But it’s a particularly pronounced problem when they argue with me one-on-one, because I feel this sense of obligation to accurately determine what exactly it is they are trying to tell me. And the initial sentence, in particular, is often missing so many articles and pronouns and plurals, I have to read it three times to find out just why it is, exactly, that I’m such an infuriating simpleton.
What’s written above has to do with grammar/punctuation/spelling. What’s written below has to do with logic.
Whether the Bush-haters throw material up on their own blogs to preach to the choir, or don their armor and do battle on the field in some forum somewhere, overall I’ve noticed substantial swagger and confidence in the belief that after they’re done typing and the dust has settled, the point has been made. Indeed it has been, to those who were predisposed to absorb the point in the first place, but this belief shows an appearance of going much deeper. With a triumph that would draw envy from Daniel Webster himself, fresh out of his famous duel with the devil, or earn a raised eyebrow of approval from Spock, just after he and Kirk have short-circuited their latest ancient alien computer with his devastating logic — Internet left-wingers really do seem to believe, to the depths of their souls, they’ve supported an argument. Oh boy howdy, have they ever.

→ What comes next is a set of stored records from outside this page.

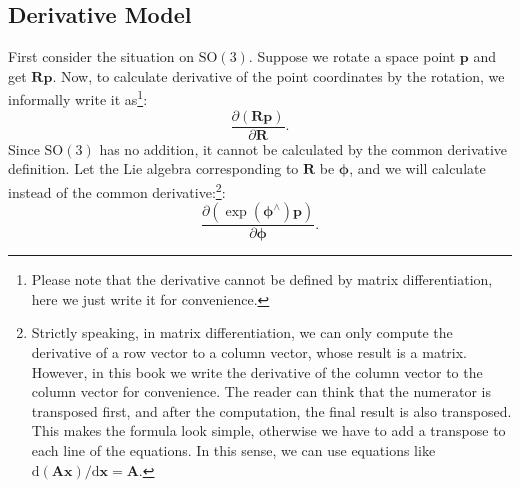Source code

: \subsection{Derivative Model}
First consider the situation on $\mathrm{SO}(3)$. Suppose we rotate a space point $\mathbf{p}$ and get $\mathbf{R} \mathbf{p}$. Now, to calculate derivative of the point coordinates by the rotation, we informally write it as\footnote{Please note that the derivative cannot be defined by matrix differentiation, here we just write it for convenience. }:
\[
\frac{{\partial \left( {\mathbf{Rp}} \right)}}{{\partial \mathbf{R}}}.
\]
Since $\mathrm{SO}(3)$ has no addition, it cannot be calculated by the common derivative definition. Let the Lie algebra corresponding to $\mathbf{R}$ be $\boldsymbol{\phi}$, and we will calculate instead of the common derivative:\footnote{Strictly speaking, in matrix differentiation, we can only compute the derivative of a row vector to a column vector, whose result is a matrix. However, in this book we write the derivative of the column vector to the column vector for convenience. The reader can think that the numerator is transposed first, and after the computation, the final result is also transposed. This makes the formula look simple, otherwise we have to add a transpose to each line of the equations. In this sense, we can use equations like $\mathrm{d}(\mathbf{Ax})/\mathrm{d}\mathbf{x} = \mathbf{A}$. }:
\[ \frac{{\partial \left( {\exp \left( \boldsymbol{\phi} ^ \wedge \right) \mathbf{p}} \right)}}{{\partial \boldsymbol{\phi} }}. \]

All sane men, behold their argument in trembling fear, for your sanity must surely be questioned if your opinion doesn’t emerge from their onslaught chiseled down to precisely match the liberal’s, like a statue from a block.
And what are these liberal arguments, anyway, which are so incredibly compelling they leave no room for any sane man to disagree, or to even question?

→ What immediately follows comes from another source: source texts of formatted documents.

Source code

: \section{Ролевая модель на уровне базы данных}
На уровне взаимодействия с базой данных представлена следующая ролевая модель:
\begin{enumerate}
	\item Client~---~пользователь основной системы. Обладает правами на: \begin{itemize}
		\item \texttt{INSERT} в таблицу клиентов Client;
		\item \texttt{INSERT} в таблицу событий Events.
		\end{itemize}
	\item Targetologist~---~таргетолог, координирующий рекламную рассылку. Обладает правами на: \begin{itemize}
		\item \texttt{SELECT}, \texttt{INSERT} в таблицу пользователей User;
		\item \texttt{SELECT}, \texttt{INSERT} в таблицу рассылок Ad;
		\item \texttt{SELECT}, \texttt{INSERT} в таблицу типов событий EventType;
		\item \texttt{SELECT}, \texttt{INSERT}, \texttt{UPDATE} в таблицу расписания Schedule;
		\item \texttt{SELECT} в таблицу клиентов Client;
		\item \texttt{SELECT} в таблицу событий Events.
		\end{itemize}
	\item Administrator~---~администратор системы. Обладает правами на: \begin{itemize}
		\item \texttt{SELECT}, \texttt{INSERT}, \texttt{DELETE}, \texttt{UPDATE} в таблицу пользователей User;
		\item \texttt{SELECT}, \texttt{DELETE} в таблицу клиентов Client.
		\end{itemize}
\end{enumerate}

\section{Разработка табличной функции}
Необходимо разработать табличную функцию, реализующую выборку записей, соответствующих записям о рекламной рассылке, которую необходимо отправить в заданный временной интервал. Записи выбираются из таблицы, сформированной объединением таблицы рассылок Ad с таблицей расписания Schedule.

I think it is fair to say, that upon weeding out statistical anomalies like the “observation” above, and an abundance of smarmy ad hominems and bits of humor and sarcasm, I have not seen anything written by the Bush-haters except proclamations of what has earned their approval vs. what has not. I mean, clear back to the first day in early 2000, when we nationally recognized a George W. Bush we could do some arguing about. “Bush did x,” goes the argument — and the all who wait for someone to say “x is wrong, because…” are left waiting indefinitely. That bunny trail will not be tread upon by man. Why should the wrongness of x be explained? It’s wrong — we all know it’s true, it simply is.
Two years ago, a presidential election was shoved into overdrive, and a nation breathlessly awaited the challenging party’s official position on the War on Terror. This country has had its share of war presidents, and it has a dismal history of keeping the powers of those war presidents in check. It would have served our interests well, to diligently explore how our current administration was managing our various conflicts and to address the ways in which our freedoms were being eroded in ways said freedoms didn’t have to be.
Well, we didn’t get that. What we heard, was that “Bush” was “torturing detainees” and that our “civil liberties” were being “lost.” Those who researched what torture meant ended up a little surprised, for they found out that torture had nothing to do with torture. Those who looked into what a what a detainee was, found they really were terrorists and terrorist-wannabes who clung to no possibility of innocence, except wherever “reasonable doubt” was expanded to encompass all existential uncertainties in human affairs. In short, some of those acquainted with the truth, applying an objective common-sense standard of vocabulary selection, might be inclined to call them “terrorists” instead of “detainees,” but the more soothing noun was selected to attend to the chore of persuasion, which should rightfully have been left up to the logic.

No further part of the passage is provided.